Data items:

═══

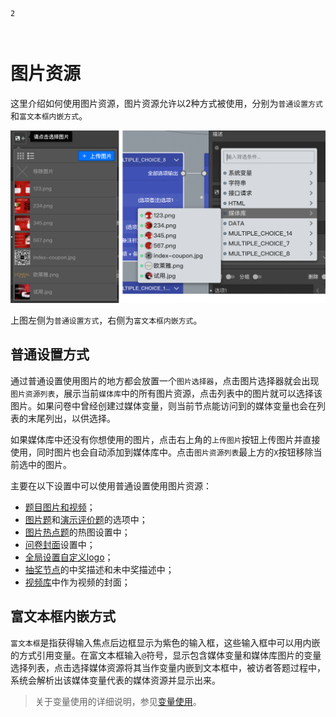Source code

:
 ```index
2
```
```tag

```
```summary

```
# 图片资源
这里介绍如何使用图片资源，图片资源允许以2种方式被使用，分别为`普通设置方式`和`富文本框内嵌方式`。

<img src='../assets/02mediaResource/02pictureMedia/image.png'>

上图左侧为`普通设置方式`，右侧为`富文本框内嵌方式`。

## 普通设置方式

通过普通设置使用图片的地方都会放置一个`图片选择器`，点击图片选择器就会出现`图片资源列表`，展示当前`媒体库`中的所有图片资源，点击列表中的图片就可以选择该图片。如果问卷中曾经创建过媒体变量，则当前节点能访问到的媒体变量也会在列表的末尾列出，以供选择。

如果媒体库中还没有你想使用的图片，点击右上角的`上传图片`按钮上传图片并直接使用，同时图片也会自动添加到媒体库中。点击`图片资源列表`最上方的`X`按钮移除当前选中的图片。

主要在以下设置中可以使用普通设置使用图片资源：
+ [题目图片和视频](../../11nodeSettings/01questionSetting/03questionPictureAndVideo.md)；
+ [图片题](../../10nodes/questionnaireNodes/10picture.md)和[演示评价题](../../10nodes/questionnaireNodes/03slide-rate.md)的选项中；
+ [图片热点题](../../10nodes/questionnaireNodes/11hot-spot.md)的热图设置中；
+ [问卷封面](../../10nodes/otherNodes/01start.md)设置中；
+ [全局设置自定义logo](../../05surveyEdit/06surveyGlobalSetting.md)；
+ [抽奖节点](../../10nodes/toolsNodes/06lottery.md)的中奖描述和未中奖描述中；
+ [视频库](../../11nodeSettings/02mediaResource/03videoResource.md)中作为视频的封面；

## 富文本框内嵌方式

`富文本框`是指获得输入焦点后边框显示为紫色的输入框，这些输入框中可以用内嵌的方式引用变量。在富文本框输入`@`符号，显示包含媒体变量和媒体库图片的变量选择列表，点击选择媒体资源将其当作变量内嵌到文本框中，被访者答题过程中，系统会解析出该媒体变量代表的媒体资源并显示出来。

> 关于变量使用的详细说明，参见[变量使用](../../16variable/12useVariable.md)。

═══

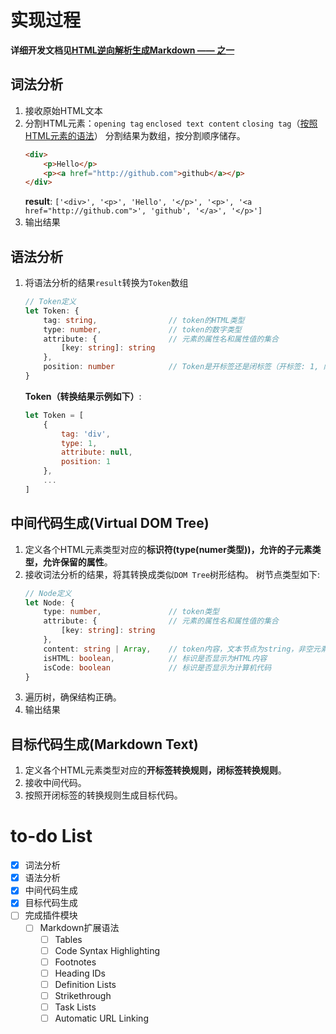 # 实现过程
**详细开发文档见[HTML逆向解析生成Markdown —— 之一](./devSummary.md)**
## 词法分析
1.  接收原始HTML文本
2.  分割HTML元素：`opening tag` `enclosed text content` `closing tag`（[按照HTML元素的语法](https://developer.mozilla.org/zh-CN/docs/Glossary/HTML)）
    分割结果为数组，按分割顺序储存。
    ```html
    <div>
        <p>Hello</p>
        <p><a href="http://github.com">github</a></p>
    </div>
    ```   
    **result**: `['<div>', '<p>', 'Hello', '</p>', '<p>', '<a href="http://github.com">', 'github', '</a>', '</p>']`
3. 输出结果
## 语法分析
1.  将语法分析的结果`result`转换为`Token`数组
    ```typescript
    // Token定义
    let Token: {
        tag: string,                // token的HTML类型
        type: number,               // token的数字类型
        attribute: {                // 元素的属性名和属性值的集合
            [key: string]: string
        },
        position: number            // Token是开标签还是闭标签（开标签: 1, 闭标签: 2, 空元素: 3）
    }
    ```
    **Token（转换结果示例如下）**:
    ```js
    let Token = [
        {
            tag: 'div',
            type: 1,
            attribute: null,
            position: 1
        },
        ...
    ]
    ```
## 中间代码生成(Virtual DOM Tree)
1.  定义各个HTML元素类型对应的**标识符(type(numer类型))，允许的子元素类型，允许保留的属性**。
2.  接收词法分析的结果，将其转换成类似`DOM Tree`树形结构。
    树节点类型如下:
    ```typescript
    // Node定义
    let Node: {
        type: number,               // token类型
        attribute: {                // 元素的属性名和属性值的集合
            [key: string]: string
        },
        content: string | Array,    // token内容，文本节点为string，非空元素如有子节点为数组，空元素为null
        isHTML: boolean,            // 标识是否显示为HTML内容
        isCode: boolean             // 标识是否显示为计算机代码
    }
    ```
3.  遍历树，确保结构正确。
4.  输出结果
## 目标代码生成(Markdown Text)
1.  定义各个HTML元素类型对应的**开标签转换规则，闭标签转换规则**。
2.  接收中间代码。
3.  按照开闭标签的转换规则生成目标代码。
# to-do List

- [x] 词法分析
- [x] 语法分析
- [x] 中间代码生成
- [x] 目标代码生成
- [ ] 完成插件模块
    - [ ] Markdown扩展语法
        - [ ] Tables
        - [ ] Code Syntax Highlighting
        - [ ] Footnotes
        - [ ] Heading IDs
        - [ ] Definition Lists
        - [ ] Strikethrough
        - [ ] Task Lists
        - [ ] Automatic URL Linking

═══

### What you are asked to do:
Filter the data above by the word "Tree" and copy every line that matches.

### Exercise result:
## 中间代码生成(Virtual DOM Tree)
2.  接收词法分析的结果，将其转换成类似`DOM Tree`树形结构。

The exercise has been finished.